The house, which turned away about 40 families a night in 2014, is open to families of patients, 18 and under, who are being treated at the hospital and reside at least 50 miles from the hospital. The average stay at the house in 2014 was 34 days, Ms. Eros says. About 70 percent of patients are from California.

So far, $31.6 million has been raised toward a fundraising goal of $40.5 million, which includes adding to an endowment to cover operating costs.

A series of private fundraising events have been held, such as one last summer at the Woodside home of Laurie Kraus Lacob, a member of the organization's board of directors.

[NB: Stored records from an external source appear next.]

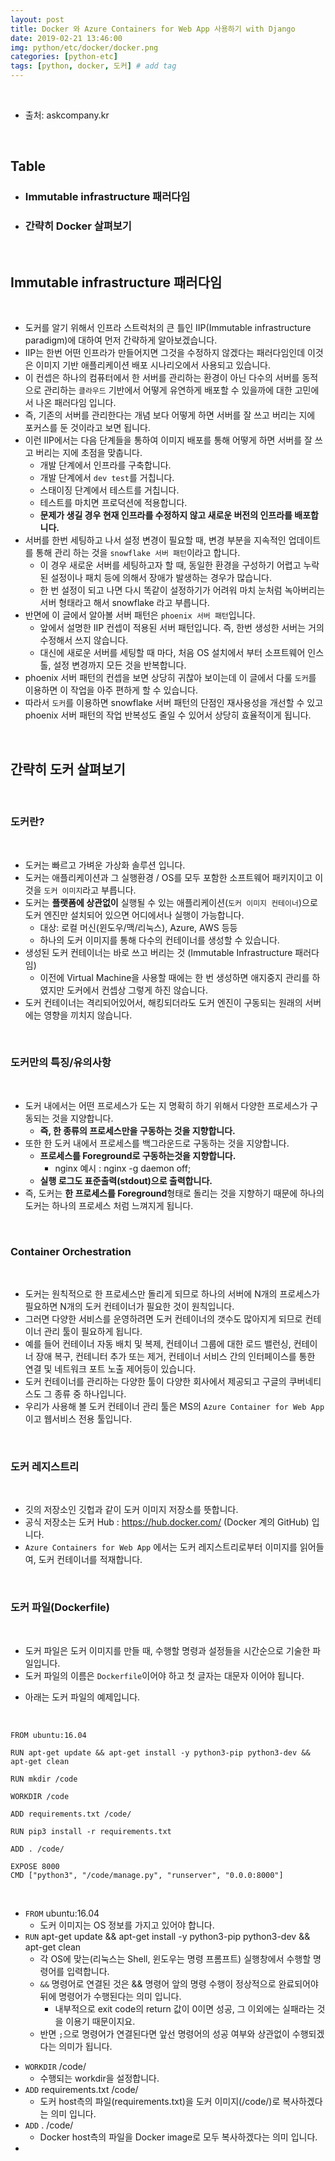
```yaml
---
layout: post
title: Docker 와 Azure Containers for Web App 사용하기 with Django
date: 2019-02-21 13:46:00
img: python/etc/docker/docker.png
categories: [python-etc] 
tags: [python, docker, 도커] # add tag
---
```


<br>

- 출처: askcompany.kr

<br>

## **Table**

- ### Immutable infrastructure 패러다임
- ### 간략히 Docker 살펴보기 

<br>

## **Immutable infrastructure 패러다임**

<br>

- 도커를 알기 위해서 인프라 스트럭처의 큰 틀인 IIP(Immutable infrastructure paradigm)에 대하여 먼저 간략하게 알아보겠습니다.
- IIP는 한번 어떤 인프라가 만들어지면 그것을 수정하지 않겠다는 패러다임인데 이것은 이미지 기반 애플리케이션 배포 시나리오에서 사용되고 있습니다.
- 이 컨셉은 하나의 컴퓨터에서 한 서버를 관리하는 환경이 아닌 다수의 서버를 동적으로 관리하는 `클라우드` 기반에서 어떻게 유연하게 배포할 수 있을까에 대한 고민에서 나온 패러다임 입니다.
- 즉, 기존의 서버를 관리한다는 개념 보다 어떻게 하면 서버를 잘 쓰고 버리는 지에 포커스를 둔 것이라고 보면 됩니다.
- 이런 IIP에서는 다음 단계들을 통하여 이미지 배포를 통해 어떻게 하면 서버를 잘 쓰고 버리는 지에 초점을 맞춥니다.
    - 개발 단계에서 인프라를 구축합니다.
    - 개발 단계에서 `dev test`를 거칩니다.
    - 스태이징 단계에서 테스트를 거칩니다.
    - 테스트를 마치면 프로덕션에 적용합니다.
    - **문제가 생길 경우 현재 인프라를 수정하지 않고 새로운 버전의 인프라를 배포합니다.**
- 서버를 한번 세팅하고 나서 설정 변경이 필요할 때, 변경 부분을 지속적인 업데이트를 통해 관리 하는 것을 `snowflake 서버 패턴`이라고 합니다.
    - 이 경우 새로운 서버를 세팅하고자 할 때, 동일한 환경을 구성하기 어렵고 누락된 설정이나 패치 등에 의해서 장애가 발생하는 경우가 많습니다.
    - 한 번 설정이 되고 나면 다시 똑같이 설정하기가 어려워 마치 눈처럼 녹아버리는 서버 형태라고 해서 snowflake 라고 부릅니다.
- 반면에 이 글에서 알아볼 서버 패턴은 `phoenix 서버 패턴`입니다.
    - 앞에서 설명한 IIP 컨셉이 적용된 서버 패턴입니다. 즉, 한번 생성한 서버는 거의 수정해서 쓰지 않습니다.
    - 대신에 새로운 서버를 세팅할 때 마다, 처음 OS 설치에서 부터 소프트웨어 인스톨, 설정 변경까지 모든 것을 반복합니다.
- phoenix 서버 패턴의 컨셉을 보면 상당히 귀찮아 보이는데 이 글에서 다룰 `도커`를 이용하면 이 작업을 아주 편하게 할 수 있습니다.
- 따라서 `도커`를 이용하면 snowflake 서버 패턴의 단점인 재사용성을 개선할 수 있고 phoenix 서버 패턴의 작업 반복성도 줄일 수 있어서 상당히 효율적이게 됩니다.

<br>       

## **간략히 도커 살펴보기**

<br>

### 도커란?

<br>

- 도커는 빠르고 가벼운 가상화 솔루션 입니다. 
- 도커는 애플리케이션과 그 실행환경 / OS를 모두 포함한 소프트웨어 패키지이고 이것을 `도커 이미지`라고 부릅니다. 
- 도커는 **플랫폼에 상관없이** 실행될 수 있는 애플리케이션(`도커 이미지 컨테이너`)으로 도커 엔진만 설치되어 있으면 어디에서나 실행이 가능합니다.
    - 대상: 로컬 머신(윈도우/맥/리눅스), Azure, AWS 등등
    - 하나의 도커 이미지를 통해 다수의 컨테이너를 생성할 수 있습니다.
- 생성된 도커 컨테이너는 바로 쓰고 버리는 것 (Immutable Infrastructure 패러다임)
    - 이전에 Virtual Machine을 사용할 때에는 한 번 생성하면 애지중지 관리를 하였지만 도커에서 컨셉상 그렇게 하진 않습니다.
- 도커 컨테이너는 격리되어있어서, 해킹되더라도 도커 엔진이 구동되는 원래의 서버에는 영향을 끼치지 않습니다.

<br>

### **도커만의 특징/유의사항**

<br>

- 도커 내에서는 어떤 프로세스가 도는 지 명확히 하기 위해서 다양한 프로세스가 구동되는 것을 지양합니다.
    - **즉, 한 종류의 프로세스만을 구동하는 것을 지향합니다.**
- 또한 한 도커 내에서 프로세스를 백그라운드로 구동하는 것을 지양합니다.
    - **프로세스를 Foreground로 구동하는것을 지향합니다.**
        - nginx 예시 : nginx -g daemon off;
    - **실행 로그도 표준출력(stdout)으로 출력합니다.**
- 즉, 도커는 **한 프로세스를 Foreground**형태로 돌리는 것을 지향하기 때문에 하나의 도커는 하나의 프로세스 처럼 느껴지게 됩니다.
        
<br>

### **Container Orchestration**

<br>

- 도커는 원칙적으로 한 프로세스만 돌리게 되므로 하나의 서버에 N개의 프로세스가 필요하면 N개의 도커 컨테이너가 필요한 것이 원칙입니다.
- 그러면 다양한 서비스를 운영하려면 도커 컨테이너의 갯수도 많아지게 되므로 컨테이너 관리 툴이 필요하게 됩니다.
- 예를 들어 컨테이너 자동 배치 및 복제, 컨테이너 그룹에 대한 로드 밸런싱, 컨테이너 장애 복구, 컨테니터 추가 또는 제거, 컨테이너 서비스 간의 인터페이스를 통한 연결 및 네트워크 포트 노출 제어등이 있습니다.
- 도커 컨테이너를 관리하는 다양한 툴이 다양한 회사에서 제공되고 구글의 쿠버네티스도 그 종류 중 하나입니다.
- 우리가 사용해 볼 도커 컨테이너 관리 툴은 MS의 `Azure Container for Web App`이고 웹서비스 전용 툴입니다.

<br>

### **도커 레지스트리**

<br>

- 깃의 저장소인 깃헙과 같이 도커 이미지 저장소를 뜻합니다.
- 공식 저장소는 도커 Hub : https://hub.docker.com/ (Docker 계의 GitHub) 입니다.
- `Azure Containers for Web App` 에서는 도커 레지스트리로부터 이미지를 읽어들여, 도커 컨테이너를 적재합니다.

<br>

### **도커 파일(Dockerfile)**

<br>

- 도커 파일은 도커 이미지를 만들 때, 수행할 명령과 설정들을 시간순으로 기술한 파일입니다.
- 도커 파일의 이름은 `Dockerfile`이어야 하고 첫 글자는 대문자 이어야 됩니다.

+ 아래는 도커 파일의 예제입니다.

<br>  

```
FROM ubuntu:16.04

RUN apt-get update && apt-get install -y python3-pip python3-dev && apt-get clean

RUN mkdir /code

WORKDIR /code

ADD requirements.txt /code/

RUN pip3 install -r requirements.txt

ADD . /code/

EXPOSE 8000
CMD ["python3", "/code/manage.py", "runserver", "0.0.0:8000"]
```

<br>

- `FROM` ubuntu:16.04
    - 도커 이미지는 OS 정보를 가지고 있어야 합니다.
- `RUN` apt-get update && apt-get install -y python3-pip python3-dev && apt-get clean
    - 각 OS에 맞는(리눅스는 Shell, 윈도우는 명령 프롬프트) 실행창에서 수행할 명령어를 입력합니다.
    - `&&` 명령어로 연결된 것은 && 명령어 앞의 명령 수행이 정상적으로 완료되어야 뒤에 명령어가 수행된다는 의미 입니다.
        - 내부적으로 exit code의 return 값이 0이면 성공, 그 이외에는 실패라는 것을 이용기 때문이지요.
    - 반면 `;`으로 명령어가 연결된다면 앞선 명령어의 성공 여부와 상관없이 수행되겠다는 의미가 됩니다.
+ `WORKDIR` /code/
    + 수행되는 workdir을 설정합니다.
+ `ADD` requirements.txt /code/
    + 도커 host측의 파일(requirements.txt)을 도커 이미지(/code/)로 복사하겠다는 의미 입니다. 
+ `ADD` . /code/
    + Docker host측의 파일을 Docker image로 모두 복사하겠다는 의미 입니다.
+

The public phase is now underway.

Longtime supporter Dan Francis of Woodside recently joined the board and plans "to try to appeal to more philanthropic corporate giving." McDonald's Corp. provides about 10 percent of the operational budget. Otherwise the house is primarily reliant on individual donors.

The new complex will include a common kitchen, dining room, children's activity rooms, a media and business center, laundry room, spa area for free haircuts and massages, a meditation garden, and playground, as well as administrative offices and conference rooms.

A day pass room will offer a place for local and outpatient families to take a nap or shower.

Melody Mainville estimates she and her 7-year-old son Elijah have stayed at Ronald McDonald House "40 times off and on for the last four years," ever since he was diagnosed with stage four neuroblastoma.

They stayed in the area for two years during Elijah's cancer treatments, and when he went into remission, he returned home to Tuolumne, California, where her husband works as a machinist and their older son goes to school.

Now into his third relapse, Elijah is being home-schooled while he is back at Stanford receiving chemotherapy, one week on, and two weeks off. When he's having treatments, his mother says, she tries to stay at Ronald McDonald House because "it feels like home away from home." She likes the playroom where Elijah can hang out and the warm volunteers.

The Mainvilles' insurance helps pay for his stays. In general, insurance covers $30 to $40 of the $134 daily room cost. Families are asked to pay $10 a night, and about 30 percent do, Ms. Eros says.

Ms. Eros anticipates adding staff when the complex is complete. In addition, there will be a need for more volunteers than the 150 or so people who currently help out each week.

Diane Claerbout of Stanford has been giving free weekly massages at Ronald McDonald House for eight years. She is on the lookout for another volunteer with just the right touch with families. "We really do make a difference to help them relax," she says. "It is the most stressful thing to have something wrong with your child."